Al cabo de un rato desapareció. Luego avancé lentamente hacia la dirección que él había elegido. A medida que avanzaba sucedió algo de lo más extraño: a cada lado, tanto hacia la izquierda como hacia la derecha, veía a los presidiarios en sus respectivas celdas, pero no arrastraban bolas de acero y, lo más llamativo es que, al lado de cada preso, volví a ver a ese condenado de túnica rayada. Pensé instantáneamente que estaba enloqueciendo, que algo no estaba bien en mi mente. Cerré los ojos, respiré profundamente; luego volví a abrirlos.

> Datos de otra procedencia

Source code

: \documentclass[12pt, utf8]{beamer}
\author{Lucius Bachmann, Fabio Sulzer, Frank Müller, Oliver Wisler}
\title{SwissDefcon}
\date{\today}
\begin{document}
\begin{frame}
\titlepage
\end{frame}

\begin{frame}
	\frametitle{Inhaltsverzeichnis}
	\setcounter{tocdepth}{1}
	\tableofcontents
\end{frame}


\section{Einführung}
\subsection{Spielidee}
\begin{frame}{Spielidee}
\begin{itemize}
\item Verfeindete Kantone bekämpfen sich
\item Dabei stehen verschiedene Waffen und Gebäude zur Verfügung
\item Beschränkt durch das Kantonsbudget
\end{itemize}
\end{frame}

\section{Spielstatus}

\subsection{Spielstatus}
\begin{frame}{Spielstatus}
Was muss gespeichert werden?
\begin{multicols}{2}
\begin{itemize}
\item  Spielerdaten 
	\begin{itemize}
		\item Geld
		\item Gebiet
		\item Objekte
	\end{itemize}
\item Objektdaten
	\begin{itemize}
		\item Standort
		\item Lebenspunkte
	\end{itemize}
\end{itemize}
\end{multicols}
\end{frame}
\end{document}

Miré a la celda de mi izquierda, y allí, junto al preso de esa pocilga, estaba el hombre de la túnica; y al mirar a la celda de mi lado derecho, allí también, junto a otro preso, se encontraba cabizbajo el hombre de la túnica. ‘¡Vamos, no está sucediendo esto!’, exclamé en voz alta. Me froté los ojos, probé una vez más con el ejercicio de mirar, y, para sorpresa mía, una vez más el extraño fenómeno volvía a darse ante mi desorbitada visión. ‘¡Vamos, vamos!’, volví a decirme, y mientras avanzaba de prisa me autoabofetee con mi mano derecha como queriendo despertar de una pesadilla. Tropecé, y, al hacerlo, mis ojos, a escasos centímetros del suelo, toparon con unos ensangrentados pies. Levanté la mirada, y frente a mí estaba mirándome el hombre de la túnica rayada. Yo estaba descolocado. Y así, mirándolo desde el piso, escucho una misteriosa voz que se extendió por toda la prisión: ‘Tuve hambre, y me disteis de comer; tuve sed, y me disteis de beber; era forastero, y me acogisteis; estaba desnudo, y me vestisteis; enfermo, y me visitasteis; en la cárcel, y vinisteis a verme’.”

Quiero reflexionar ahora sobre el hombre de la túnica rayada, en el cual, como ya lo habrá descubierto con facilidad el lector, estoy viendo a Cristo, pero principalmente a Cristo en la cárcel.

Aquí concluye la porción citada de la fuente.